▸ **Assigned task**
Give back all of the data exactly, with every picture omitted.

▸ **Input data**
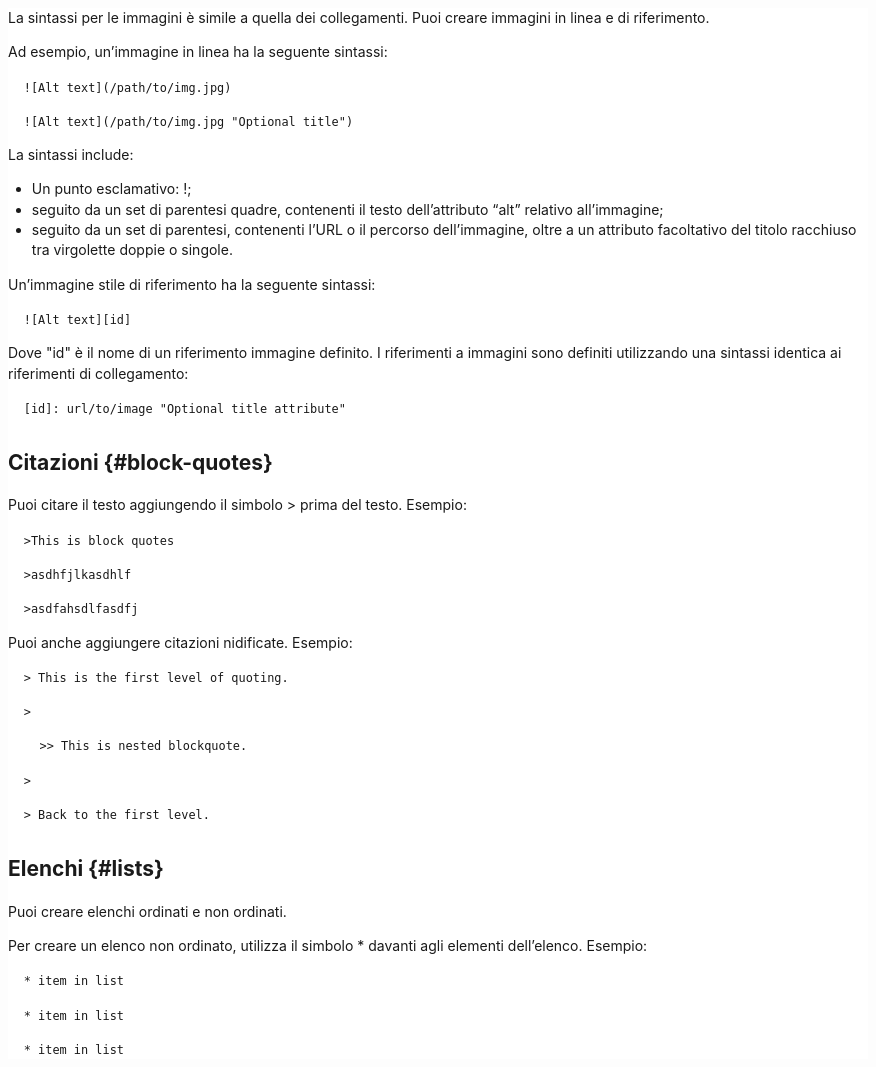 La sintassi per le immagini è simile a quella dei collegamenti. Puoi creare immagini in linea e di riferimento.

Ad esempio, un’immagine in linea ha la seguente sintassi:

    `![Alt text](/path/to/img.jpg)`

    `![Alt text](/path/to/img.jpg "Optional title")`

La sintassi include:

* Un punto esclamativo: !;
* seguito da un set di parentesi quadre, contenenti il testo dell’attributo “alt” relativo all’immagine;
* seguito da un set di parentesi, contenenti l’URL o il percorso dell’immagine, oltre a un attributo facoltativo del titolo racchiuso tra virgolette doppie o singole.

Un’immagine stile di riferimento ha la seguente sintassi:

    `![Alt text][id]`

Dove &quot;id&quot; è il nome di un riferimento immagine definito. I riferimenti a immagini sono definiti utilizzando una sintassi identica ai riferimenti di collegamento:

    `[id]: url/to/image "Optional title attribute"`

## Citazioni {#block-quotes}

Puoi citare il testo aggiungendo il simbolo > prima del testo. Esempio:

    `>This is block quotes`

    `>asdhfjlkasdhlf`

    `>asdfahsdlfasdfj`

Puoi anche aggiungere citazioni nidificate. Esempio:

    `> This is the first level of quoting.`

    `>`

        `>> This is nested blockquote.`

    `>`

    `> Back to the first level.`

## Elenchi {#lists}

Puoi creare elenchi ordinati e non ordinati.

Per creare un elenco non ordinato, utilizza il simbolo &ast; davanti agli elementi dell’elenco. Esempio:

    `* item in list`

    `* item in list`

    `* item in list`
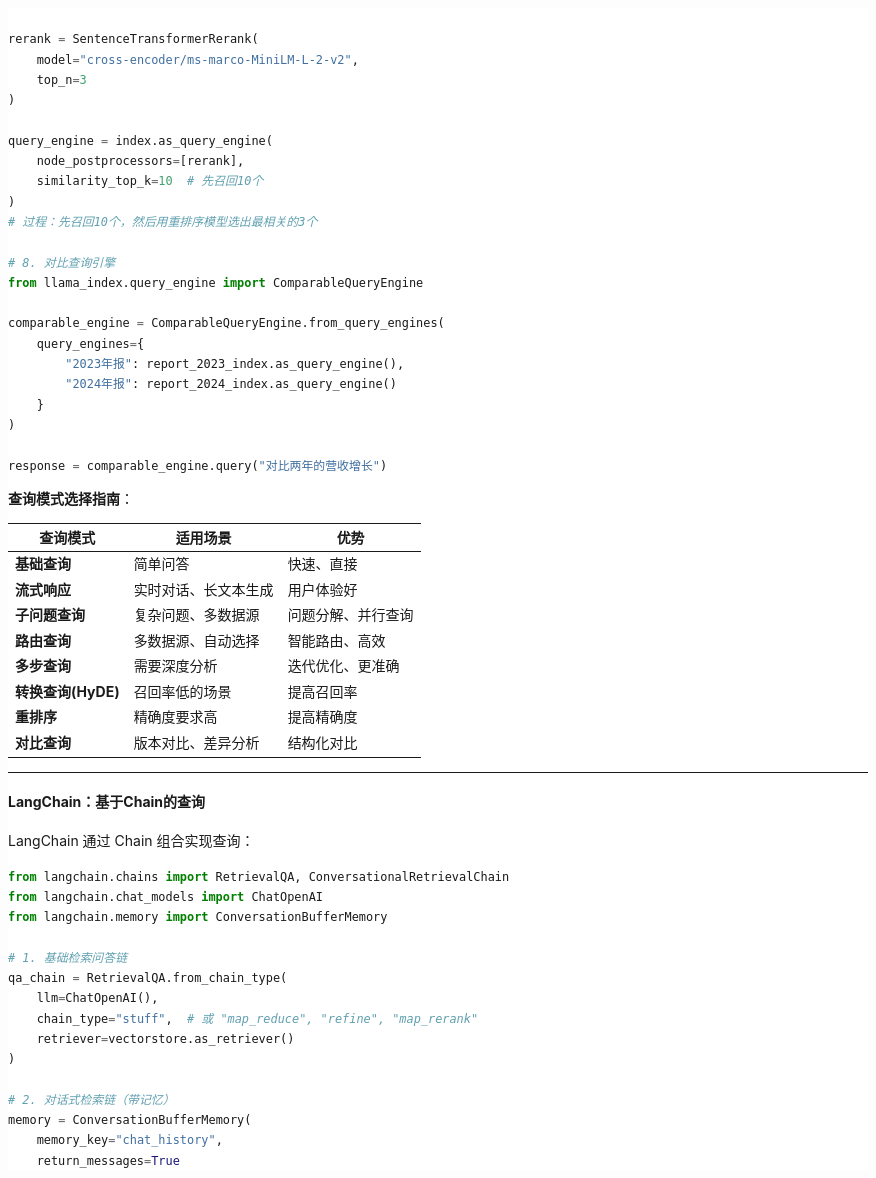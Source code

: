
 ```python

rerank = SentenceTransformerRerank(
    model="cross-encoder/ms-marco-MiniLM-L-2-v2",
    top_n=3
)

query_engine = index.as_query_engine(
    node_postprocessors=[rerank],
    similarity_top_k=10  # 先召回10个
)
# 过程：先召回10个，然后用重排序模型选出最相关的3个

# 8. 对比查询引擎
from llama_index.query_engine import ComparableQueryEngine

comparable_engine = ComparableQueryEngine.from_query_engines(
    query_engines={
        "2023年报": report_2023_index.as_query_engine(),
        "2024年报": report_2024_index.as_query_engine()
    }
)

response = comparable_engine.query("对比两年的营收增长")
```

**查询模式选择指南**：

| 查询模式 | 适用场景 | 优势 |
|---------|---------|------|
| **基础查询** | 简单问答 | 快速、直接 |
| **流式响应** | 实时对话、长文本生成 | 用户体验好 |
| **子问题查询** | 复杂问题、多数据源 | 问题分解、并行查询 |
| **路由查询** | 多数据源、自动选择 | 智能路由、高效 |
| **多步查询** | 需要深度分析 | 迭代优化、更准确 |
| **转换查询(HyDE)** | 召回率低的场景 | 提高召回率 |
| **重排序** | 精确度要求高 | 提高精确度 |
| **对比查询** | 版本对比、差异分析 | 结构化对比 |

---

#### LangChain：基于Chain的查询

LangChain 通过 Chain 组合实现查询：

```python
from langchain.chains import RetrievalQA, ConversationalRetrievalChain
from langchain.chat_models import ChatOpenAI
from langchain.memory import ConversationBufferMemory

# 1. 基础检索问答链
qa_chain = RetrievalQA.from_chain_type(
    llm=ChatOpenAI(),
    chain_type="stuff",  # 或 "map_reduce", "refine", "map_rerank"
    retriever=vectorstore.as_retriever()
)

# 2. 对话式检索链（带记忆）
memory = ConversationBufferMemory(
    memory_key="chat_history",
    return_messages=True
```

▸ **Solution to the exercise**
 La sintassi per le immagini è simile a quella dei collegamenti. Puoi creare immagini in linea e di riferimento.

Ad esempio, un’immagine in linea ha la seguente sintassi:

    `![Alt text](/path/to/img.jpg)`

    `![Alt text](/path/to/img.jpg "Optional title")`

La sintassi include:

* Un punto esclamativo: !;
* seguito da un set di parentesi quadre, contenenti il testo dell’attributo “alt” relativo all’immagine;
* seguito da un set di parentesi, contenenti l’URL o il percorso dell’immagine, oltre a un attributo facoltativo del titolo racchiuso tra virgolette doppie o singole.

Un’immagine stile di riferimento ha la seguente sintassi:

    `![Alt text][id]`

Dove &quot;id&quot; è il nome di un riferimento immagine definito. I riferimenti a immagini sono definiti utilizzando una sintassi identica ai riferimenti di collegamento:

    `[id]: url/to/image "Optional title attribute"`

## Citazioni {#block-quotes}

Puoi citare il testo aggiungendo il simbolo > prima del testo. Esempio:

    `>This is block quotes`

    `>asdhfjlkasdhlf`

    `>asdfahsdlfasdfj`

Puoi anche aggiungere citazioni nidificate. Esempio:

    `> This is the first level of quoting.`

    `>`

        `>> This is nested blockquote.`

    `>`

    `> Back to the first level.`

## Elenchi {#lists}

Puoi creare elenchi ordinati e non ordinati.

Per creare un elenco non ordinato, utilizza il simbolo &ast; davanti agli elementi dell’elenco. Esempio:

    `* item in list`

    `* item in list`

    `* item in list`
Source code

:
 ```python

rerank = SentenceTransformerRerank(
    model="cross-encoder/ms-marco-MiniLM-L-2-v2",
    top_n=3
)

query_engine = index.as_query_engine(
    node_postprocessors=[rerank],
    similarity_top_k=10  # 先召回10个
)
# 过程：先召回10个，然后用重排序模型选出最相关的3个

# 8. 对比查询引擎
from llama_index.query_engine import ComparableQueryEngine

comparable_engine = ComparableQueryEngine.from_query_engines(
    query_engines={
        "2023年报": report_2023_index.as_query_engine(),
        "2024年报": report_2024_index.as_query_engine()
    }
)

response = comparable_engine.query("对比两年的营收增长")
```

**查询模式选择指南**：

| 查询模式 | 适用场景 | 优势 |
|---------|---------|------|
| **基础查询** | 简单问答 | 快速、直接 |
| **流式响应** | 实时对话、长文本生成 | 用户体验好 |
| **子问题查询** | 复杂问题、多数据源 | 问题分解、并行查询 |
| **路由查询** | 多数据源、自动选择 | 智能路由、高效 |
| **多步查询** | 需要深度分析 | 迭代优化、更准确 |
| **转换查询(HyDE)** | 召回率低的场景 | 提高召回率 |
| **重排序** | 精确度要求高 | 提高精确度 |
| **对比查询** | 版本对比、差异分析 | 结构化对比 |

---

#### LangChain：基于Chain的查询

LangChain 通过 Chain 组合实现查询：

```python
from langchain.chains import RetrievalQA, ConversationalRetrievalChain
from langchain.chat_models import ChatOpenAI
from langchain.memory import ConversationBufferMemory

# 1. 基础检索问答链
qa_chain = RetrievalQA.from_chain_type(
    llm=ChatOpenAI(),
    chain_type="stuff",  # 或 "map_reduce", "refine", "map_rerank"
    retriever=vectorstore.as_retriever()
)

# 2. 对话式检索链（带记忆）
memory = ConversationBufferMemory(
    memory_key="chat_history",
    return_messages=True
```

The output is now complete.